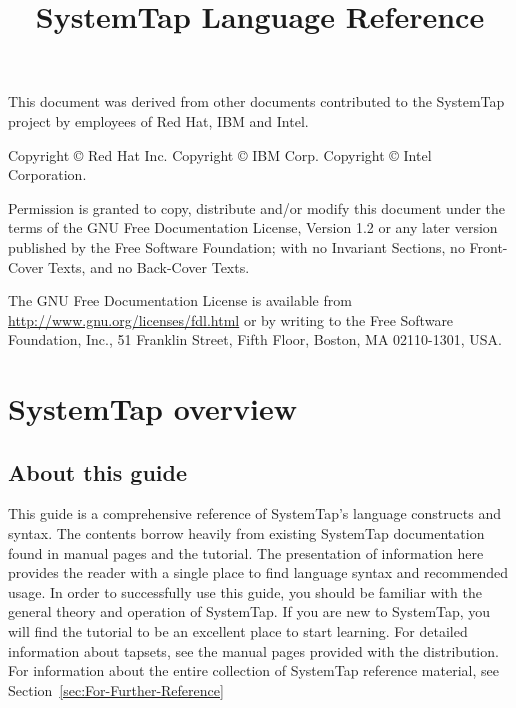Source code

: \documentclass[twoside,english]{article}
\begin{document}
\title{SystemTap Language Reference}

\maketitle
\newpage{}
This document was derived from other documents contributed to the SystemTap project by employees of Red Hat, IBM and Intel.\newline

Copyright \copyright{} Red Hat Inc.\newline
Copyright \copyright{} IBM Corp.\newline
Copyright \copyright{} Intel Corporation.\newline

Permission is granted to copy, distribute and/or modify this document
under the terms of the GNU Free Documentation License, Version 1.2
or any later version published by the Free Software Foundation;
with no Invariant Sections, no Front-Cover Texts, and no Back-Cover Texts.\newline

The GNU Free Documentation License is available from 
\url{http://www.gnu.org/licenses/fdl.html} or by writing to
the Free Software Foundation, Inc., 51 Franklin Street,
Fifth Floor, Boston, MA 02110-1301, USA.
\newpage{}
\tableofcontents{}
\listoftables
\newpage{}

\section{SystemTap overview\label{sec:SystemTap-Overview}}

\subsection{About this guide}

This guide is a comprehensive reference of SystemTap's language constructs
and syntax. The contents borrow heavily from existing SystemTap documentation
found in manual pages and the tutorial. The presentation of information here
provides the reader with a single place to find language syntax and recommended
usage. In order to successfully use this guide, you should be familiar with
the general theory and operation of SystemTap. If you are new to SystemTap,
you will find the tutorial to be an excellent place to start learning. For
detailed information about tapsets, see the manual pages provided with the
distribution. For information about the entire collection of SystemTap reference
material, see Section~\ref{sec:For-Further-Reference} 
\end{document}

Action item >>
Copy out each line of the listing that contains the word "tutorial".

Finished exercise >>
found in manual pages and the tutorial. The presentation of information here
you will find the tutorial to be an excellent place to start learning. For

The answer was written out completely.